Plane of vertebral movement eliciting muscle lengthening history in the low back influences the decrease in muscle spindle responsiveness of the cat.

Weiqing Ge1, Dong-Yuan Cao, Cynthia R Long, Joel G Pickar.   

Abstract

Proprioceptive feedback is thought to play a significant role in controlling both lumbopelvic and intervertebral orientations. In the lumbar spine, a vertebra's positional history along the dorsal-ventral axis has been shown to alter the position, movement, and velocity sensitivity of muscle spindles in the multifidus and longissimus muscles. These effects appear due to muscle history. Because spinal motion segments have up to 6 degrees of freedom for movement, we were interested in whether the axis along which the history is applied differentially affects paraspinal muscle spindles. We tested the null hypothesis that the loading axis, which creates a vertebra's positional history, has no effect on a lumbar muscle spindle's subsequent response to vertebral position or movement. Identical displacements were applied along three orthogonal axes directly at the L(6) spinous process using a feedback motor system under displacement control. Single-unit nerve activity was recorded from 60 muscle spindle afferents in teased filaments from L(6) dorsal rootlets innervating intact longissimus or multifidus muscles of deeply anesthetized cats.

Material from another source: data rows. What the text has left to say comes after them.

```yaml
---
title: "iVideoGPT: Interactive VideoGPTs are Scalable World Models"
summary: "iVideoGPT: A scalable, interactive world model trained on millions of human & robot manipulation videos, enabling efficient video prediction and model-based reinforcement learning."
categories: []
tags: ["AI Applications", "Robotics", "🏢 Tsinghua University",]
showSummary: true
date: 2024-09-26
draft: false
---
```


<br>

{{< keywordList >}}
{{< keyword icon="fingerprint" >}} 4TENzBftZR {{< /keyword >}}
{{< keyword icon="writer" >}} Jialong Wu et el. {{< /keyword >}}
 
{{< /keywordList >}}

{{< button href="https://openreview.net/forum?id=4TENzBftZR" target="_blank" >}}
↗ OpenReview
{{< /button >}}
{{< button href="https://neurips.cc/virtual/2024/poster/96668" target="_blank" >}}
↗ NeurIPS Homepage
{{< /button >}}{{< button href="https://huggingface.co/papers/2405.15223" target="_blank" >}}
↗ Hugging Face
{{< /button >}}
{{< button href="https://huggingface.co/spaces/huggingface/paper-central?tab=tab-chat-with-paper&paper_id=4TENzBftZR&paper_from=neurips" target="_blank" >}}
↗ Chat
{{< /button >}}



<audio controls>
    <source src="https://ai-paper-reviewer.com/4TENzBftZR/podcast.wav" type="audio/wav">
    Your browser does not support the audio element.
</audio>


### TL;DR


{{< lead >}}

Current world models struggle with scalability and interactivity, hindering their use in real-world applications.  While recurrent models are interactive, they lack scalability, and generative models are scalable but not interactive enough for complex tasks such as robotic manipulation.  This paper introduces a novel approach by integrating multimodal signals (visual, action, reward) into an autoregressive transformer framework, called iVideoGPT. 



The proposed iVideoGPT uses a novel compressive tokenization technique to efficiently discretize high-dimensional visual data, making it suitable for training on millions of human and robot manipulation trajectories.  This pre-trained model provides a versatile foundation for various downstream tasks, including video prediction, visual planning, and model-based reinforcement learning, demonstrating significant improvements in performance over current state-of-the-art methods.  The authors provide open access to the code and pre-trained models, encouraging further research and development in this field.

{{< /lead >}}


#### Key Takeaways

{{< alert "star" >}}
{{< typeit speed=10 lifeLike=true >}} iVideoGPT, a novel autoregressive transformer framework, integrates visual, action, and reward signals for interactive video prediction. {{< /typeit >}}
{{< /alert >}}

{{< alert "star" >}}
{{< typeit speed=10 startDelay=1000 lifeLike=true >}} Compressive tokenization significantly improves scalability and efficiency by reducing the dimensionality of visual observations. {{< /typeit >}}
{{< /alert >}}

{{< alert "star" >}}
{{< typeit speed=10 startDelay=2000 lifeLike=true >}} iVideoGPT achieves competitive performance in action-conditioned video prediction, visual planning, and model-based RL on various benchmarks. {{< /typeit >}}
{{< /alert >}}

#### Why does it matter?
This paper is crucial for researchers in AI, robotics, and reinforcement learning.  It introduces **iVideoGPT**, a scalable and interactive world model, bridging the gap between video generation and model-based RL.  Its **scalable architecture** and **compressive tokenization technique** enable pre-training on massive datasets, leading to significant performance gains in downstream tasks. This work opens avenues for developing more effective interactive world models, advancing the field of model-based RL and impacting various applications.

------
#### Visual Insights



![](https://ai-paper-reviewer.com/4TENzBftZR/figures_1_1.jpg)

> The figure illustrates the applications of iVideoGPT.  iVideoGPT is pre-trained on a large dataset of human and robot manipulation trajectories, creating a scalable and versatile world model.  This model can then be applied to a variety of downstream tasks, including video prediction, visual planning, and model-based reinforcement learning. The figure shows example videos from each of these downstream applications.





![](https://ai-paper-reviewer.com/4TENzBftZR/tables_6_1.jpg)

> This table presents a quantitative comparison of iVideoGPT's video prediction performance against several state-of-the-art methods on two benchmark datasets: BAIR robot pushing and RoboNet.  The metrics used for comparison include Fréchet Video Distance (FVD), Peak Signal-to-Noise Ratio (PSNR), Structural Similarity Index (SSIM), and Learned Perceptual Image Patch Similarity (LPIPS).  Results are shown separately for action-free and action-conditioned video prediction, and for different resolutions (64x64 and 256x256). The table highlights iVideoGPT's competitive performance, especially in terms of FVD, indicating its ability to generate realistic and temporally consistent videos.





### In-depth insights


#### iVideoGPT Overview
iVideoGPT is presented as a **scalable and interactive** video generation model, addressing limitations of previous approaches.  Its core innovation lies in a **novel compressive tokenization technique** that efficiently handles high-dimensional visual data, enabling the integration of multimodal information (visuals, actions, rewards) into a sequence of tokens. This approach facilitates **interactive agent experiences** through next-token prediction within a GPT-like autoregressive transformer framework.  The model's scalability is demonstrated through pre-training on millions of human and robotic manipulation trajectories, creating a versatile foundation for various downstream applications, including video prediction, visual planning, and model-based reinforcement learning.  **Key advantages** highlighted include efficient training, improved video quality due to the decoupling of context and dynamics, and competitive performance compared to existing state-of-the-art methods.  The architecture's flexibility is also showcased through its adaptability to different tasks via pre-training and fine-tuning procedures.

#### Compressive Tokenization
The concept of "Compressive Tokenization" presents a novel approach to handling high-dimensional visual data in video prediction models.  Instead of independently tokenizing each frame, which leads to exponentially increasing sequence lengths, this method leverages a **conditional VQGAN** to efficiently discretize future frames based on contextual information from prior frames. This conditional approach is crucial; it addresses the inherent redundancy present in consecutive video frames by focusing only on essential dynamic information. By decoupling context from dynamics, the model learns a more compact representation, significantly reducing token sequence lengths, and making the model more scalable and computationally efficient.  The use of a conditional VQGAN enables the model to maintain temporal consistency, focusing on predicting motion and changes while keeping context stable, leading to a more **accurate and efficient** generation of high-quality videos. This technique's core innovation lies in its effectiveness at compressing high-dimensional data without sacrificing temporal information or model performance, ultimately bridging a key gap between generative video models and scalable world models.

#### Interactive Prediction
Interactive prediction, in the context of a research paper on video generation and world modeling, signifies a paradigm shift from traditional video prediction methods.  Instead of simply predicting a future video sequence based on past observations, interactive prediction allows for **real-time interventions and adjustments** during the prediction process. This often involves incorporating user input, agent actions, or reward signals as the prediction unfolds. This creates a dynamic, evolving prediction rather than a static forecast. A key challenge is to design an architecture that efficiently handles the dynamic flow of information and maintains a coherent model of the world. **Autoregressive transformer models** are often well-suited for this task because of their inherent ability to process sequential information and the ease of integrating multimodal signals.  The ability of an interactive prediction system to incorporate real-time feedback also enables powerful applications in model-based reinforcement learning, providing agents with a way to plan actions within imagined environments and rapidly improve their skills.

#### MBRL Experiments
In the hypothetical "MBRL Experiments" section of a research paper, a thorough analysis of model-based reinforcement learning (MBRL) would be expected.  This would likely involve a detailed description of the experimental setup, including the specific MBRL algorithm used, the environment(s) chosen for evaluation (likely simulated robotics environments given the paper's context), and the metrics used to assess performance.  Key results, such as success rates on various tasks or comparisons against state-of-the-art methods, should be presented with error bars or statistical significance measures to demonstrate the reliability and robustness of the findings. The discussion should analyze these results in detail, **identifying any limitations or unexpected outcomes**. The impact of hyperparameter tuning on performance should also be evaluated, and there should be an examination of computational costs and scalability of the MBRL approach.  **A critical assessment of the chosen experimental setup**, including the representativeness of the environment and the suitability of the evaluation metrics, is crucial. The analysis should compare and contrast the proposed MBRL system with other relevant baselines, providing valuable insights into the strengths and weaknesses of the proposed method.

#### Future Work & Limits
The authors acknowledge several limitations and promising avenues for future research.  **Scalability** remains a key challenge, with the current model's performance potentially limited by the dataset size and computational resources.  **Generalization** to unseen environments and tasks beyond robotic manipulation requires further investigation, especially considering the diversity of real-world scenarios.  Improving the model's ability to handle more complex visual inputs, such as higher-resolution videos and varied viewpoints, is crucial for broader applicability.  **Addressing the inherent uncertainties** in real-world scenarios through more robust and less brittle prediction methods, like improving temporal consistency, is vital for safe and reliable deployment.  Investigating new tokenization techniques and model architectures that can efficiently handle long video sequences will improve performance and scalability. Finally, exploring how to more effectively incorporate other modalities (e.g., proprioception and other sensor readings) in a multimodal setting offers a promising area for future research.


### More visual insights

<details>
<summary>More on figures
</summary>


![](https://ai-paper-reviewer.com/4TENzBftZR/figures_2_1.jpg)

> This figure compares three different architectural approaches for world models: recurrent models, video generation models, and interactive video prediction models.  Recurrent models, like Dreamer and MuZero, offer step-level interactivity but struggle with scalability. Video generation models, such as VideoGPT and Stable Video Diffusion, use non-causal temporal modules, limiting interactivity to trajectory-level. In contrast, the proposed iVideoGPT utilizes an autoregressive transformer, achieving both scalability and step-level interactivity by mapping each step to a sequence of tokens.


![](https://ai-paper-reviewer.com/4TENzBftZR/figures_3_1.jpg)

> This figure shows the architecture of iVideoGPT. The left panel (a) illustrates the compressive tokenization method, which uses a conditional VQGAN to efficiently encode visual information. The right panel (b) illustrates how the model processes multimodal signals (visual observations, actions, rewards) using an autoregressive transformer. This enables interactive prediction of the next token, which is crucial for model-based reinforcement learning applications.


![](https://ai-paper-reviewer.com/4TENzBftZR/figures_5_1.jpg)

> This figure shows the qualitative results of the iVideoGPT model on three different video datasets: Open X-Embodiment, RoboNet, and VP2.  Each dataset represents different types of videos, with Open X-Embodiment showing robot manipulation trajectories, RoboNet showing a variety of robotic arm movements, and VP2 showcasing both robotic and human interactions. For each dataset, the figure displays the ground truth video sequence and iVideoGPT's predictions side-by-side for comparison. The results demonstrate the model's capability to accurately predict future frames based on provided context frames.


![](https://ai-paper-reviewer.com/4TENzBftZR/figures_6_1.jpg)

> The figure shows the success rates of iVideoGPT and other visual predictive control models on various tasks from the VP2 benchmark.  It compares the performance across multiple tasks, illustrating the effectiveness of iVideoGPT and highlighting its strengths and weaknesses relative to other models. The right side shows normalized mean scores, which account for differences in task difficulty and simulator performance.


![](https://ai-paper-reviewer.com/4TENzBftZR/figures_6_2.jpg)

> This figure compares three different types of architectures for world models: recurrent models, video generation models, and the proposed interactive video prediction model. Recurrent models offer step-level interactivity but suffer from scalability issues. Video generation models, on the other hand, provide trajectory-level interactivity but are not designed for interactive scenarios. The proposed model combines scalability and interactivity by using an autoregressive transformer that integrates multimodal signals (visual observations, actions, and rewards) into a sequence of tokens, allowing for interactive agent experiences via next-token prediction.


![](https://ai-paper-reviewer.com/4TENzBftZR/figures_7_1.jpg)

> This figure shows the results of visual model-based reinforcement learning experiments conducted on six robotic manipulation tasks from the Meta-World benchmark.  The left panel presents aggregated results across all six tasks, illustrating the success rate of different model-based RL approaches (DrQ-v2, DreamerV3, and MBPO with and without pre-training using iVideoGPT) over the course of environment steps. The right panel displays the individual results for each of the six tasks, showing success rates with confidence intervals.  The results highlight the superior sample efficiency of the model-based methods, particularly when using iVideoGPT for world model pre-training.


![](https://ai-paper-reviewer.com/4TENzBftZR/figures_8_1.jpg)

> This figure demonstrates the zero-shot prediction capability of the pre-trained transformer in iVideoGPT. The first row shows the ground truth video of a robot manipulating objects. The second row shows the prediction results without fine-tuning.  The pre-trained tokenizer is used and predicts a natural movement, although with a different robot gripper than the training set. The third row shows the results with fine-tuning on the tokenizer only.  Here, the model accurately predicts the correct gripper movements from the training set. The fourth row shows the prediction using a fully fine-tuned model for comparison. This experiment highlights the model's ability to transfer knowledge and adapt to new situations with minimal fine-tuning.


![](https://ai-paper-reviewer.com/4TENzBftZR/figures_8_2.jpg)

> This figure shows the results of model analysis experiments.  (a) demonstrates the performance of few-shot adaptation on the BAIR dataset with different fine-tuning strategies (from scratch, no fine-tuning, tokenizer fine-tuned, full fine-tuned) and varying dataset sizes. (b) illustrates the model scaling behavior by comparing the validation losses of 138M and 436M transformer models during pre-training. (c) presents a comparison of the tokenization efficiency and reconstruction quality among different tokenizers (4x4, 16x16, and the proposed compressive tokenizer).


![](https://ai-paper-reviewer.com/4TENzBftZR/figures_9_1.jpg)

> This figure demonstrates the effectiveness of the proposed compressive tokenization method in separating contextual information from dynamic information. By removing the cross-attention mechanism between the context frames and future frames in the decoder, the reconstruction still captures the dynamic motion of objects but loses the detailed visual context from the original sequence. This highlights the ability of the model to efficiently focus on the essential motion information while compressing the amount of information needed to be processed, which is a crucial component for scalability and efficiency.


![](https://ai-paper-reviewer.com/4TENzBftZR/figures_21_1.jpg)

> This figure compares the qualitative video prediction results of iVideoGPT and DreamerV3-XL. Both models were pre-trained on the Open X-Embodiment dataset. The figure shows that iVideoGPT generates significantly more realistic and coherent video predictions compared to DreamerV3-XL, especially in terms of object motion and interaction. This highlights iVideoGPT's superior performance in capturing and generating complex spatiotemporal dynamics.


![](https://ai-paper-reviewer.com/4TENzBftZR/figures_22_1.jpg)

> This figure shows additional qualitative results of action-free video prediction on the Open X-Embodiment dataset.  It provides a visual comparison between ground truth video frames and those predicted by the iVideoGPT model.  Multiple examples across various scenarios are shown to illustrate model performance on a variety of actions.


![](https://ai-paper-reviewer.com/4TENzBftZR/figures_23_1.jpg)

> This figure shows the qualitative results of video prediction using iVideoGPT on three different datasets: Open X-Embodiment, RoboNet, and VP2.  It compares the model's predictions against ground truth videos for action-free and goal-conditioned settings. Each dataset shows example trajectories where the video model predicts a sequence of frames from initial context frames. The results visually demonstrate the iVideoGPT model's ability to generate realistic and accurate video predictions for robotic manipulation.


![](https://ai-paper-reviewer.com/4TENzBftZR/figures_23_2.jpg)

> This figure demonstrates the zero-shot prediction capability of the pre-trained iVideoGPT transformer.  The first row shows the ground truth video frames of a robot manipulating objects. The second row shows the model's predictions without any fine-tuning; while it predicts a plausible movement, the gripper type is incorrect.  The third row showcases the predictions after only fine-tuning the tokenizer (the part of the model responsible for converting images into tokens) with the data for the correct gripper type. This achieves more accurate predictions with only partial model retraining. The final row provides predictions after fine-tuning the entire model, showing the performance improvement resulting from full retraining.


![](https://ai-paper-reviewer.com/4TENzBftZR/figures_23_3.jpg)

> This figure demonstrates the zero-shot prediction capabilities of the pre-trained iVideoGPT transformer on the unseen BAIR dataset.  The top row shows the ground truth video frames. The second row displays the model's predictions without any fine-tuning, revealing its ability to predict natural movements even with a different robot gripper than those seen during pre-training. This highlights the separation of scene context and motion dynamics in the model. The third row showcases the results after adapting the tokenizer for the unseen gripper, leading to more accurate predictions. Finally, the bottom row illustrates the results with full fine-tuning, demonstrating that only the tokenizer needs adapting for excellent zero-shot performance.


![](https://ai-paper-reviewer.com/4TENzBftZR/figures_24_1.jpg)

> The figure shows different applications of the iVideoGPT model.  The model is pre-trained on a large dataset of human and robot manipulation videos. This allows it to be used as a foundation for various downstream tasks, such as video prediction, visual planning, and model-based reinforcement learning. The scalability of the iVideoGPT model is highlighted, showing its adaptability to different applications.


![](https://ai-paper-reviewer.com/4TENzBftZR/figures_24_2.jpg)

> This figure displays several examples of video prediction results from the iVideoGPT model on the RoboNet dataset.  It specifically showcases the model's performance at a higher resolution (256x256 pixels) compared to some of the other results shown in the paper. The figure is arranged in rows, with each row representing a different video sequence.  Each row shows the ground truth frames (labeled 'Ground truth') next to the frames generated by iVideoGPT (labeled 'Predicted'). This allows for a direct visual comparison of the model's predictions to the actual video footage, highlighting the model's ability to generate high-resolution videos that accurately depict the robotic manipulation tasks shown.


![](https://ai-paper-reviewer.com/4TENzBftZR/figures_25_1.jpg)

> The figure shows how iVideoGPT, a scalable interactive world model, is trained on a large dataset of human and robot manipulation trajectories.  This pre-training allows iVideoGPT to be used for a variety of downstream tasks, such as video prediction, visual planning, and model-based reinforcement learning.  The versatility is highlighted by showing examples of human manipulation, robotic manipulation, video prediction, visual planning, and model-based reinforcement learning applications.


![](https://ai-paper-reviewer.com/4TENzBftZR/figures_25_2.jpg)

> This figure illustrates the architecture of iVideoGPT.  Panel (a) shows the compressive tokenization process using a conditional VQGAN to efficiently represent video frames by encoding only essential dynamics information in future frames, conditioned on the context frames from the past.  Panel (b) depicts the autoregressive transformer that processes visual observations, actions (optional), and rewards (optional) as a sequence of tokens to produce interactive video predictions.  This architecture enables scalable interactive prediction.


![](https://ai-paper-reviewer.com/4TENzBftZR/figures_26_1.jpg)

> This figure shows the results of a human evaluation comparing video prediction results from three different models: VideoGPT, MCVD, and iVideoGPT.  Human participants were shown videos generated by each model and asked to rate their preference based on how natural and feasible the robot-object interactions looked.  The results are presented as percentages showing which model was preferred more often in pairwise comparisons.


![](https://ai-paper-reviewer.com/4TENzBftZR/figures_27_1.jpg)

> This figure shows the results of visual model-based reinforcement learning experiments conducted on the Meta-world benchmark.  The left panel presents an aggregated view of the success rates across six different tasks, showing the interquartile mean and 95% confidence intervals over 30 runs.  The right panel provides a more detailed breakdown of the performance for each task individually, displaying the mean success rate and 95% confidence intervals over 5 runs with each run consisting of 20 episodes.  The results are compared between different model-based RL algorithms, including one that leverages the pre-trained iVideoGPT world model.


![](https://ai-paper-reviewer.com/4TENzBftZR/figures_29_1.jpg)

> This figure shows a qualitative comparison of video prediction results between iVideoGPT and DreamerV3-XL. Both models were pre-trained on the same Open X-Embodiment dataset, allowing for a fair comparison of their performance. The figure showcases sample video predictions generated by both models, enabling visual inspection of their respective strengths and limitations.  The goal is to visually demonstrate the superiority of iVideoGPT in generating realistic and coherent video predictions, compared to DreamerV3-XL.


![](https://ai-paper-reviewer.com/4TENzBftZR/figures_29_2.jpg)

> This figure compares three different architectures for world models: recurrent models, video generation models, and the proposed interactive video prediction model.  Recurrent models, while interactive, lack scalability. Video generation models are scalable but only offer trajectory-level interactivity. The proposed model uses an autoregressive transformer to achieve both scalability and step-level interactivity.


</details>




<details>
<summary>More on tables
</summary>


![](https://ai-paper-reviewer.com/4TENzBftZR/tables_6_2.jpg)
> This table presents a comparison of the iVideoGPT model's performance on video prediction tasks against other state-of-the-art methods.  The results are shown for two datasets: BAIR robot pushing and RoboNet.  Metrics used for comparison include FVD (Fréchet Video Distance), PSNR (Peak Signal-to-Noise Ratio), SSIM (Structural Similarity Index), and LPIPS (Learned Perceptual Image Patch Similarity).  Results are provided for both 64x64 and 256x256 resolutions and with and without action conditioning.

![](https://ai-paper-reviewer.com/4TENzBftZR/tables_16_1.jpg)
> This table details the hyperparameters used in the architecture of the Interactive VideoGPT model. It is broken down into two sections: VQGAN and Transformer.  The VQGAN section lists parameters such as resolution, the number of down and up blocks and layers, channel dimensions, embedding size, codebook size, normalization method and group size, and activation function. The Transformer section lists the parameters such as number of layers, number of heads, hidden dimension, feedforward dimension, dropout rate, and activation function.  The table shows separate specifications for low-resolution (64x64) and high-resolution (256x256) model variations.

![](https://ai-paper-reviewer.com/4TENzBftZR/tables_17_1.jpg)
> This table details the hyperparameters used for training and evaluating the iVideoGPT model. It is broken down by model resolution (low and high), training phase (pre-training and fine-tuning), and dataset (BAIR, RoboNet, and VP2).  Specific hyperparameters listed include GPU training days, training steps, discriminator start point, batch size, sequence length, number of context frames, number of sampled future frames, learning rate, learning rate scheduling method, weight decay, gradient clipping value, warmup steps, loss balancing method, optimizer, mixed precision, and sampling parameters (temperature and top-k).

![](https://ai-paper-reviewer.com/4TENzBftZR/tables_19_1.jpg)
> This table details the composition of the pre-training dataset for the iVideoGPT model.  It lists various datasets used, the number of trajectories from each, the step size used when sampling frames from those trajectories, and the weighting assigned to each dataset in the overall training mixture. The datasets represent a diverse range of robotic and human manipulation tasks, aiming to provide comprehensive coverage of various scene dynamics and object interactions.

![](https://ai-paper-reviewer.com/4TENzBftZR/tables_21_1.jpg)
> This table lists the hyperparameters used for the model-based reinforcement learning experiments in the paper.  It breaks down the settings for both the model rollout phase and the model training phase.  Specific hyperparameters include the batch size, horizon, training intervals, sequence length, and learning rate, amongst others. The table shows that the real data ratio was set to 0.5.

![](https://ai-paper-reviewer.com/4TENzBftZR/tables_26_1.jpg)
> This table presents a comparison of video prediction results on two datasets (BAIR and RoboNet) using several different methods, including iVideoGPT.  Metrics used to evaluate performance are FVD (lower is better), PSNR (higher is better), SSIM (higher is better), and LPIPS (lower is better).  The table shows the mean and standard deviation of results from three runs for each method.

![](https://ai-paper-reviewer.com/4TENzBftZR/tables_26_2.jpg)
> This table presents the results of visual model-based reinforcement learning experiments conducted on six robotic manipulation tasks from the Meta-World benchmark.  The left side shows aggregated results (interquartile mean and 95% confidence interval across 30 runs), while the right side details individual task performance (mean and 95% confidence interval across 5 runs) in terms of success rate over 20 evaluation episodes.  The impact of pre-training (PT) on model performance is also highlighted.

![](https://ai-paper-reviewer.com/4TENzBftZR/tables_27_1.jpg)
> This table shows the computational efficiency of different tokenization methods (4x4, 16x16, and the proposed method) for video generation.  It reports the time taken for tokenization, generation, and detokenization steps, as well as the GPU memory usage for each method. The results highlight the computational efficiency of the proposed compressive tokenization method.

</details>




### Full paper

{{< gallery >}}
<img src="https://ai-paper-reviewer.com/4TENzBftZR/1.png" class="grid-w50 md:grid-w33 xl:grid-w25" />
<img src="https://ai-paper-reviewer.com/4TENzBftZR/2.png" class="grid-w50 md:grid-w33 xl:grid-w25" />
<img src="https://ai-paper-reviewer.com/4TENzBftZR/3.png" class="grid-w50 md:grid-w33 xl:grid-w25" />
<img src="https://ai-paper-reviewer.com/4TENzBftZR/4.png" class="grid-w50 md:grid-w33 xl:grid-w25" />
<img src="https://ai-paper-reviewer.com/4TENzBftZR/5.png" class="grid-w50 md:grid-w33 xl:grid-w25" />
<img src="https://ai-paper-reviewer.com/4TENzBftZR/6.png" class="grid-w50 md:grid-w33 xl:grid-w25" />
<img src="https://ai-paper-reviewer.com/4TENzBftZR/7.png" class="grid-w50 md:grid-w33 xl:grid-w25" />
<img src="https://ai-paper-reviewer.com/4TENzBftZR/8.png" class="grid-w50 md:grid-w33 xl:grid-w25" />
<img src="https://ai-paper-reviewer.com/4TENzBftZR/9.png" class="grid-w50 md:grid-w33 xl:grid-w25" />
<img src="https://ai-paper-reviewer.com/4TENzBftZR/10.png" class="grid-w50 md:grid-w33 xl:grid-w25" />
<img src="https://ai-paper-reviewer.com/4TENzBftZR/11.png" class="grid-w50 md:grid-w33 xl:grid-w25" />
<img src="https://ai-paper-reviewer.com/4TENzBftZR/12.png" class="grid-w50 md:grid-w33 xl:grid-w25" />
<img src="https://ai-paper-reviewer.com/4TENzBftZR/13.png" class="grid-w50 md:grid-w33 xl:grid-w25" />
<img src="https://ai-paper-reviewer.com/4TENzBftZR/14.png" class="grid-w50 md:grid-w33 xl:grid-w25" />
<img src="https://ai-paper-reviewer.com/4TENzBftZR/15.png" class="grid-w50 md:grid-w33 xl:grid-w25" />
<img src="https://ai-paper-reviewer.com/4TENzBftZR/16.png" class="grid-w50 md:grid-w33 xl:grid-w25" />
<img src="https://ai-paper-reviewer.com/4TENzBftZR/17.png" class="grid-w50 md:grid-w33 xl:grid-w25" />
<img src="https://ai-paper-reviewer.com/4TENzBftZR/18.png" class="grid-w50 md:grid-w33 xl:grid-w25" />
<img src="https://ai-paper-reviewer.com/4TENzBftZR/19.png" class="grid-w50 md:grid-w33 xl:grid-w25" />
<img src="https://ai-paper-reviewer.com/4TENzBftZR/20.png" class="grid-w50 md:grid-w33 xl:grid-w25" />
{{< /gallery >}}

Muscle lengthening histories along the caudal-cranial and dorsal-ventral axis, compared with the left-right axis, produced significantly greater reductions in spindle responses to vertebral position and movement. The spinal anatomy suggested that the effect of a lengthening history is greatest when that history had occurred along an axis lying within the anatomical plane of the facet joint. Speculation is made that the interaction between normal spinal mechanics and the inherent thixotropic property of muscle spindles poses a challenge for feedback and feedforward motor control of the lumbar spine.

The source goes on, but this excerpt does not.